The dusty spiral arms that wrap around the galaxy's burning centre are dotted with glittering, blue regions of young, brilliant stars.
The galaxy NGC 1961 is an AGN, or active galactic nucleus, and it has an intermediate spiral shape. Intermediate spiral galaxies fall between "barred" and "unbarred" spiral galaxies.
At specific wavelengths of light, GN galaxies have extremely brilliant centres that frequently significantly outshine the rest of the galaxy.
This graphic was produced using information from two proposals. The first looked at as-yet undiscovered Arp galaxies, while the second focused on the ancestors and outbursts of several supernovae.

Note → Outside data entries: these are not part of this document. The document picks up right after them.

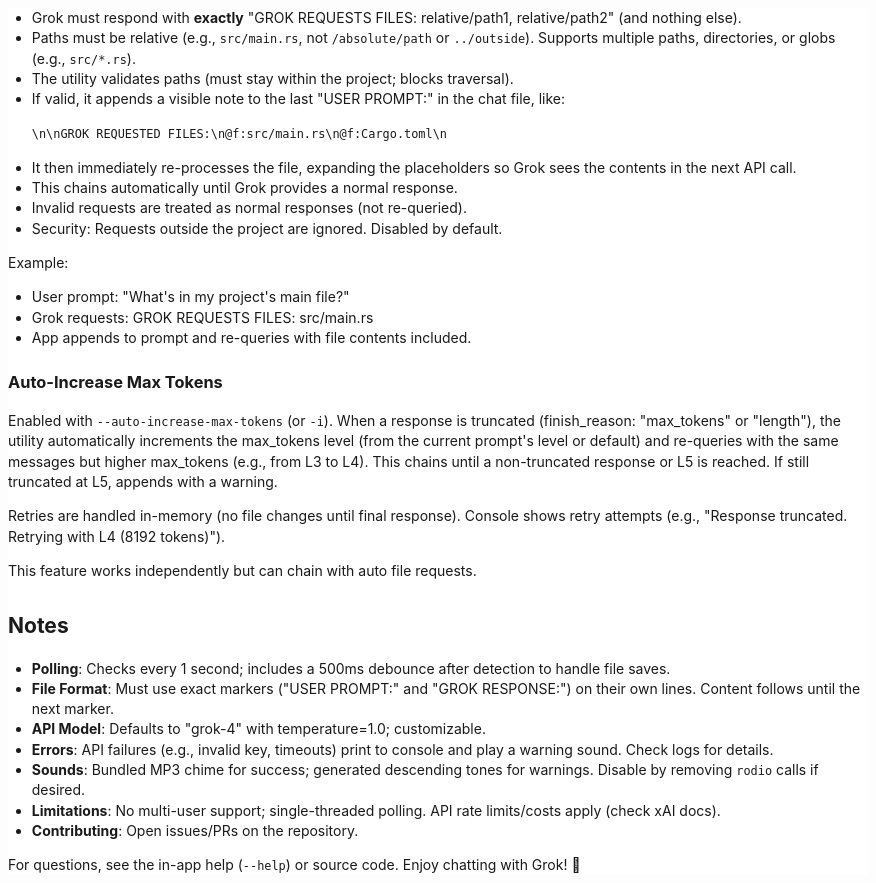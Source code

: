 - Grok must respond with **exactly** "GROK REQUESTS FILES: relative/path1, relative/path2" (and nothing else).
- Paths must be relative (e.g., `src/main.rs`, not `/absolute/path` or `../outside`). Supports multiple paths, directories, or globs (e.g., `src/*.rs`).
- The utility validates paths (must stay within the project; blocks traversal).
- If valid, it appends a visible note to the last "USER PROMPT:" in the chat file, like:
  ```
  \n\nGROK REQUESTED FILES:\n@f:src/main.rs\n@f:Cargo.toml\n
  ```
- It then immediately re-processes the file, expanding the placeholders so Grok sees the contents in the next API call.
- This chains automatically until Grok provides a normal response.
- Invalid requests are treated as normal responses (not re-queried).
- Security: Requests outside the project are ignored. Disabled by default.

Example:
- User prompt: "What's in my project's main file?"
- Grok requests: GROK REQUESTS FILES: src/main.rs
- App appends to prompt and re-queries with file contents included.

### Auto-Increase Max Tokens
Enabled with `--auto-increase-max-tokens` (or `-i`). When a response is truncated (finish_reason: "max_tokens" or "length"), the utility automatically increments the max_tokens level (from the current prompt's level or default) and re-queries with the same messages but higher max_tokens (e.g., from L3 to L4). This chains until a non-truncated response or L5 is reached. If still truncated at L5, appends with a warning.

Retries are handled in-memory (no file changes until final response). Console shows retry attempts (e.g., "Response truncated. Retrying with L4 (8192 tokens)").

This feature works independently but can chain with auto file requests.

## Notes
- **Polling**: Checks every 1 second; includes a 500ms debounce after detection to handle file saves.
- **File Format**: Must use exact markers ("USER PROMPT:" and "GROK RESPONSE:") on their own lines. Content follows until the next marker.
- **API Model**: Defaults to "grok-4" with temperature=1.0; customizable.
- **Errors**: API failures (e.g., invalid key, timeouts) print to console and play a warning sound. Check logs for details.
- **Sounds**: Bundled MP3 chime for success; generated descending tones for warnings. Disable by removing `rodio` calls if desired.
- **Limitations**: No multi-user support; single-threaded polling. API rate limits/costs apply (check xAI docs).
- **Contributing**: Open issues/PRs on the repository.

For questions, see the in-app help (`--help`) or source code. Enjoy chatting with Grok! 🚀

Supermassive black holes at the centres of these galaxies are probably responsible for the brilliant jets and winds that influence their evolution.
Low-energy charged particles are emitted by NGC 1961, a kind of AGN that is relatively frequent.
NGC 1961 is a star in the constellation Camelopardalis that is roughly 180 million light-years distant.
On December 3, 1788, William Herschel made the discovery. NGC 1961 has seen four supernovae: SN 1998eb, SN 2001is, SN 2013cc, and SN 2021vaz.
Given its apparent size and its distance from Earth, NGC 1961 is more than 220,000 light years across. It is located approximately 200 million light years away.